Hearts and Thoughts

2016 has continued to test me, but I am still standing. From Ada’s diabetes to financial issues, this year has stressed me out. But I keep telling myself: “It won’t be like this forever.” I even wrote a post on that theme earlier in the year. When we were adjusting to Ada’s diagnosis, when she was coming out of the honeymoon phase and ran high for 2 months, when she broke her arm, when I wasn’t sure how to pay some bills, when I felt like I was drowning, I told myself, “Things will change. It won’t be like this forever.” And things do change. Time changes all things; we adjusted to Ada’s diabetes at the start and after the honeymoon, which was only always temporary. We figured out our financial situation though it took patience and perseverance. But when I was drowning in depression a month ago, time wasn’t moving fast enough. I had to make change. I reached out to friends and family with openness and honesty. And they helped me change my mental situation through encouragement and support. It wasn’t bad forever, but it was bad enough that I couldn’t wait for time to heal my wounds. I needed help to make change now.

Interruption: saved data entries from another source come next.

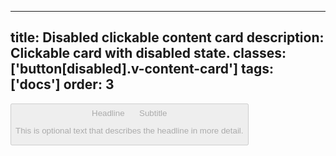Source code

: <!--
 *              Copyright (c) 2025 Visa, Inc.
 *
 * Licensed under the Apache License, Version 2.0 (the "License");
 * you may not use this file except in compliance with the License.
 * You may obtain a copy of the License at
 *
 *         http://www.apache.org/licenses/LICENSE-2.0
 *
 * Unless required by applicable law or agreed to in writing, software
 * distributed under the License is distributed on an "AS IS" BASIS,
 * WITHOUT WARRANTIES OR CONDITIONS OF ANY KIND, either express or implied.
 * See the License for the specific language governing permissions and
 * limitations under the License.
 *
 -->
---
title: Disabled clickable content card
description: Clickable card with disabled state. 
classes: ['button[disabled].v-content-card']
tags: ['docs']
order: 3
---

<button class="v-content-card v-flex-col" disabled="">
  <div class="v-content-card-body v-flex v-flex-col v-gap-4 v-align-items-start">
    <span class="v-content-card-title v-typography-headline-4">
      Headline
      <svg class="v-icon v-icon-tiny" height="17" viewbox="0 0 16 17" width="16">
        <use href="#visa-security-lock-tiny">
        </use>
      </svg>
    </span>
    <span class="v-content-card-subtitle v-typography-subtitle-3">
      Subtitle
    </span>
    <p class="v-typography-body-2 v-pt-4">
      This is optional text that describes the headline in more detail.
    </p>
  </div>
</button>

Last night I was listening to the Pearl Jam song “Elderly Woman Behind the Counter in a Small Town” and the chorus repeats, “Hearts and thoughts they fade, fade away.” Sometimes we miss the beautiful people and dreams from our own past, and we mourn their passing. But sometimes, especially when one faces a good deal of darkness due to mental illness among other things, we experience dark and sorrowful hearts and thoughts that are equally strong–if not stronger–than the beautiful ones. The good news is that just as we mourn the fading of beauty from our past, we can rely on time to fade the pain of past darkness.

When I tell myself that it won’t be like this forever, I mean that the sadness, hopelessness, sorrow, and despair I sometimes feel because of my depression–big, deep emotions and painful, dark thoughts–will fade away. It will take time–they linger with me for days, weeks, months, but just like my physical scars, hearts and thoughts they fade, fade away. Keep moving forward and let your past pain fade with time. Let your wounds heal through love and gentleness. You deserve happiness and beauty. Believe in the powers of time, patience, and perseverance. But when you are overwhelmed always ask for help. You can survive the darkness of your illness, and it can fade, but you don’t have to do it alone.